Salut Stéphane, moi aussi je suis heureux de te revoir, vivement la suite de tes articles toujours aussi passionnant à lire.
A bientôt,
Bertrand
Salut Stéphane,
No idea what you wrote, but nice to see you are back :-)
Bienvenue à la maison.
Histoire de faire original, content de te lire.
J'espère que tu as bien profité de la coupure !
Histoire de retourner dans le sujet, je me suis étonné dernièrement de voir dans le numéro 2 de "art of tea" un article qui disait à peu près le contraire de tout ce que je croyais à propos de l'eau.
Je ne l'ai pas à proximité donc je ne peux pas ressortir le nom de l'auteur ou les citations exactes, mais si je ne m'abuse il déconseillait les bouilloires en fonte (rien que ceci décrédibilise un peu l'article à mes yeux, mais passons), disait qu'il faut faire bouillir l'eau vite, et ne surtout pas en ajouter au fur et à mesure mais vider la bouilloire complètement avant de remettre de l'eau.
Il y avait peut-être d'autres contradictions, mais ce sont celles que j'ai gardées à l'esprit.
Je tends pour l'instant à plutôt me fier à ce que j'ai lu sur ce blog étant donné que d'expérience j'ai eu de bons résultats avec, mais je trouve vraiment étonnant que ce magazine sérieux dise quasiment le contraire.
Quelqu'un a-t-il une idée de l'explication ?
(ou connaît l'auteur, a un avis sur la fiabilité de ce magazine, etc...)
Merci
Jérôme.
Merci Jerome pour ton commentaire. Je pense que le mieux je vais bientôt faire un article sur l'eau en anglais et en explicitant les points que tu mentionnes.
Bon retour Stéphane.
Après cette pause probablement méritée, il te faut te remettre à la tâche.
J'ai hâte de découvrir les thés que je t'ai commandés ;o)
Bonjour Stéphane,
Très intéressant cet article sur l'eau, merci à toi !

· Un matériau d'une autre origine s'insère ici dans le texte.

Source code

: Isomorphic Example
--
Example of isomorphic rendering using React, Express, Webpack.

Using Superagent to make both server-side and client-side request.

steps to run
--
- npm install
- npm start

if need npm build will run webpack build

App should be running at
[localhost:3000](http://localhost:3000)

Préparant mon thé à l'eau du robinet, je vais aller ce soir m'acheter de l'eau minérale pour le préparer... car j'ai moi aussi cette couche au dessus de la liqueur qui doit en cacher beaucoup malheureusement...
Petite question à propos du calcaire, j'ai utilisé trois fois de l'eau du robinet pour mes GFC avec ma nouvelle théière en terre, malheur, il y a un dépôt de calcaire au fond de la théière (à l'intérieur) qui se propage lorsque je gratte aux doigts, que faire pour l'enlever stp, ça me ronge le moral...
Comme je compte la pré-culotter, je pense continuer à gratter, mais il y a p-ê une autre solution ? Nettoyage à l'eau minérale ?
Merci pour l'aide que tu pourrai m'apporter !
Cordialement
Julien
Bonjour,
Après la lecture de votre article je m'interroge pour mon utilisation 'maison' sur une bouilloire électrique ...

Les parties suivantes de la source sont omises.